4. A multi-disciplinary team with expertise (design, facilitation, IT, and policy) to develop the project and iterate throughout the course.
5. An ability to work transparently, inviting participants to co-pilot the process, recognizing that they would iterate the first run as a proof-of-concept with us.
6. Collaboration frameworks to support project governance and information management across organizations, and in the future perhaps across jurisdictions.
Replication
We designed Learning Together for Better PE to contribute to the Government of Canada’s capacity to meaningfully engage the public through the policy lifecycle. Both the approach to networked learning, and the content itself, are highly replicable. Planning for 2020 and a possible full second iteration is still under consideration, and ongoing application of lessons learned includes:
1. Sharing resources provided by participants with our Public Engagement Community of Practice
2. Sharing our design process and experiences with colleagues working in partnership to develop other massive open online learning initiatives
3. Identifying additional topics for further live sessions on public engagement to host in 2020-21
4. Publishing course materials and other public engagement resources for widespread use and as part of Canada’s Open Government commitments.
Lessons Learned
Learn4PE surpassed our expectations as a proof-of-concept in offering excellent learning for future work on both public engagement, and on collaborative learning design as a means to build broad system-level capacity on new topics.

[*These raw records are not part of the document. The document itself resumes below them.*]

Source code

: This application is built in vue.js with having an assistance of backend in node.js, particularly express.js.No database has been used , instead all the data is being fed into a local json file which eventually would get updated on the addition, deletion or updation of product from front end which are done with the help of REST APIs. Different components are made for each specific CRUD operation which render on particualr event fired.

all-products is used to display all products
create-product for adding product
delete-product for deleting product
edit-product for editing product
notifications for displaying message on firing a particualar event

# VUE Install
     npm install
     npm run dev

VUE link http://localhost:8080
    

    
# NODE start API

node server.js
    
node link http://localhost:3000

1. Demand for learning about public engagement: Registration numbers significantly exceeded our projections, and confirmed a strong interest in both the topic and format. While we designed Learn4PE as a prototype, future initiatives will need to include planning to operate at a larger scale from the beginning.
2. Participants appreciated the opportunity to work with colleagues from across the federal public service, as well as from other jurisdictions and sectors. Collaboration opportunities of this type help to work across silos.

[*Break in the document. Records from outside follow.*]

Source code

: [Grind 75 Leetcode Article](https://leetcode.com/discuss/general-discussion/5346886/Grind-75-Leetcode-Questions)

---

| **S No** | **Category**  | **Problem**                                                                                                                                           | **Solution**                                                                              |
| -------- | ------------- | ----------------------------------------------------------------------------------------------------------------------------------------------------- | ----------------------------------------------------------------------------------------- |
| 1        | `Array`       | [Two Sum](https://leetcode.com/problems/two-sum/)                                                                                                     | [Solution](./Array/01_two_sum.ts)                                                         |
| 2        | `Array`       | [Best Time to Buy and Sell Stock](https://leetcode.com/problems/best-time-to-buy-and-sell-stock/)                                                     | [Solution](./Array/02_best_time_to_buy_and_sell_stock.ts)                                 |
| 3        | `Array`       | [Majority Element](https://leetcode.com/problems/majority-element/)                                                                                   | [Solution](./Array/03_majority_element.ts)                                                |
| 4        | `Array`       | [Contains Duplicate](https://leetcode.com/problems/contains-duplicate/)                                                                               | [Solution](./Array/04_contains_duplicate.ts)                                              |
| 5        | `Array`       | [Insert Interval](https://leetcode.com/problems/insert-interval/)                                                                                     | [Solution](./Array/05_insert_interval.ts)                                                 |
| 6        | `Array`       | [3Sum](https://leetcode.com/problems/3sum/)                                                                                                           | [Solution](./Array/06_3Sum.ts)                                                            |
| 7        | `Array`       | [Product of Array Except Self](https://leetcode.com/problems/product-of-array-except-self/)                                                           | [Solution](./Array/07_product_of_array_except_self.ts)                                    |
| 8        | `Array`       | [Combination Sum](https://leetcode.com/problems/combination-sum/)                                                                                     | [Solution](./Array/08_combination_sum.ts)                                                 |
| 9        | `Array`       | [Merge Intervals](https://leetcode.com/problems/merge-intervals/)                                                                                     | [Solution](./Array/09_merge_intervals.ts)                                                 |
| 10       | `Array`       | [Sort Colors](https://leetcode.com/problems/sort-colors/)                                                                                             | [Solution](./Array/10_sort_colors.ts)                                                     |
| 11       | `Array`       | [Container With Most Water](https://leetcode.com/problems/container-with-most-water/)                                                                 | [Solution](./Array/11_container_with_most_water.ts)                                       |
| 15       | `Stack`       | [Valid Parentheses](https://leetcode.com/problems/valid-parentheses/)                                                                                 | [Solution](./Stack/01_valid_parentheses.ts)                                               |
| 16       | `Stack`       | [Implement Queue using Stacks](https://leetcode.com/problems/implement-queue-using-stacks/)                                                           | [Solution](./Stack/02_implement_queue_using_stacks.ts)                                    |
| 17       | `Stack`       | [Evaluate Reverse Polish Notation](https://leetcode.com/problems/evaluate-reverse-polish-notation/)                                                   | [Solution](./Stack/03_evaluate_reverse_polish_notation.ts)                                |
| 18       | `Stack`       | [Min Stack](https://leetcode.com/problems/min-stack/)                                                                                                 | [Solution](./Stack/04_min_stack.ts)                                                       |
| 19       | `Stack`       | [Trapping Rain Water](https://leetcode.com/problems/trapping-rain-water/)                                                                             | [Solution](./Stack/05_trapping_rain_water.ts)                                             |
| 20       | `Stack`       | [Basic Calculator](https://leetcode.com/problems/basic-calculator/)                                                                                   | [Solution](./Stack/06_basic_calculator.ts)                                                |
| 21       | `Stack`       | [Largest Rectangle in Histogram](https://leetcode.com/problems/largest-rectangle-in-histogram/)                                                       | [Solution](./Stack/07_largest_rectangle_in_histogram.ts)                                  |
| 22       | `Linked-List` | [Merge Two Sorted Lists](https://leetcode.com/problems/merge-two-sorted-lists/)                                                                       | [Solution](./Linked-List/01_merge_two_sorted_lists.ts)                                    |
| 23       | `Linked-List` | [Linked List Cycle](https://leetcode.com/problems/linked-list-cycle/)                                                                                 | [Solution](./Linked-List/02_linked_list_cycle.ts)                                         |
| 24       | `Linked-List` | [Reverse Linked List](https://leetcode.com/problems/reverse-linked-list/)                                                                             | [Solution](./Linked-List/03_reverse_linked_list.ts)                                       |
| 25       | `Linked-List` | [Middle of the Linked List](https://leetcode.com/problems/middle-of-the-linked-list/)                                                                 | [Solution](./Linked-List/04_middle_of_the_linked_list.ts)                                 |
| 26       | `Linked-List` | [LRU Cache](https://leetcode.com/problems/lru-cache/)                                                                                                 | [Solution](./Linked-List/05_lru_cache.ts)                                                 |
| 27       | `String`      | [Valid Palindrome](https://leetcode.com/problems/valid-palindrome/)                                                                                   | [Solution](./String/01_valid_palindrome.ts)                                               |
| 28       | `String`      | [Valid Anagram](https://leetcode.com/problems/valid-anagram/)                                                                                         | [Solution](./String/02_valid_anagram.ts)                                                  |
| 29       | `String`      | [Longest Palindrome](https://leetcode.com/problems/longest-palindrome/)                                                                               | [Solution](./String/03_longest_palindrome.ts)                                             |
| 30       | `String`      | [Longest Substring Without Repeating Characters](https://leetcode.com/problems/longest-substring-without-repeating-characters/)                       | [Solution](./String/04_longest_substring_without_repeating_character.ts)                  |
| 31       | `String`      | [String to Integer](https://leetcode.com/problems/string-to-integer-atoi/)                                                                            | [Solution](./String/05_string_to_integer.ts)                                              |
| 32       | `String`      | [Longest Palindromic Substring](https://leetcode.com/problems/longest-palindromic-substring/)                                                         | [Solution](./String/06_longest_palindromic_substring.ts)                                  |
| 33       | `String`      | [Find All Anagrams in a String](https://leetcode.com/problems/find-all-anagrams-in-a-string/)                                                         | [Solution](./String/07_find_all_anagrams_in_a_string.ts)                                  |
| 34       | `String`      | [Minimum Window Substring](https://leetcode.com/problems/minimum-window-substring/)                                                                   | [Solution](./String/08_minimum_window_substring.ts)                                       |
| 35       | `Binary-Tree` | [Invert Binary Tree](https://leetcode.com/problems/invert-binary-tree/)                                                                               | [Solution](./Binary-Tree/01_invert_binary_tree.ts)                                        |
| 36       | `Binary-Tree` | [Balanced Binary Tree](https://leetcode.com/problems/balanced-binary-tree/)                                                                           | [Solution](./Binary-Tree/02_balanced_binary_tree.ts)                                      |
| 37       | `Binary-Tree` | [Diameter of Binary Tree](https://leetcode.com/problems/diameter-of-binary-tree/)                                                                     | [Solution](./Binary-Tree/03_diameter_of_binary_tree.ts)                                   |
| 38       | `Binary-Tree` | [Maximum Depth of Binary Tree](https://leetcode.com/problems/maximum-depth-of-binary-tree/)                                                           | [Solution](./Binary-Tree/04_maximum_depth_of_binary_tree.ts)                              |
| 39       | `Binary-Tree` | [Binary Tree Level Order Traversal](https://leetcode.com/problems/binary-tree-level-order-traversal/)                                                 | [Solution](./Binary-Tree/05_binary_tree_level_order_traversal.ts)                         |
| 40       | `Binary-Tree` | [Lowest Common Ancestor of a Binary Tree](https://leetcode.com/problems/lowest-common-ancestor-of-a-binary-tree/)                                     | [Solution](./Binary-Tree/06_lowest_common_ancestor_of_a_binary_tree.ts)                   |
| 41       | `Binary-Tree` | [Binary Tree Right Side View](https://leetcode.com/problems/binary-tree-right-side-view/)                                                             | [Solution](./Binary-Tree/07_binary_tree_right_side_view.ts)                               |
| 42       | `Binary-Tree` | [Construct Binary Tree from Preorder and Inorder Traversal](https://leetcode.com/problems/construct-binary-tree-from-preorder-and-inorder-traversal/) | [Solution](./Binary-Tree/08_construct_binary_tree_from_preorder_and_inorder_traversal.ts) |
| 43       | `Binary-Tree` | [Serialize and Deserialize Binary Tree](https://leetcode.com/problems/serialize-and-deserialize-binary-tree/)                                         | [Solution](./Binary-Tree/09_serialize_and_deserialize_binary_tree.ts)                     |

3. Combining online learning and live sessions offered participants multiple ways to focus in on their specific interest areas. While most learning for Canadian public servants takes place in a classroom, in a self-paced online environment, or through events, Learn4PE highlighted the interest in participating in new kinds of activities.
4. Recognizing higher demand, and an interest in working with new technologies and tools, we would increase resourcing for both project communications and participant support, particularly on the margins of live sessions. To further the idea of networked learning, this could also include pairing participants or pre-establishing groups to undertake activities together.
5. We focused our initial evaluation design on measuring participant collaboration, however we expanded it to include metrics on user experience in order to quickly improve some technical challenges issues, that helped participants focus on collaboration.
6. Learn4PE helped us better understand participant needs in order to support their work on public engagement, as well as how they engage in a unique learning environment.
Anything Else?
We would be pleased to talk further with other government colleagues who may wish to pursue a similar initiative.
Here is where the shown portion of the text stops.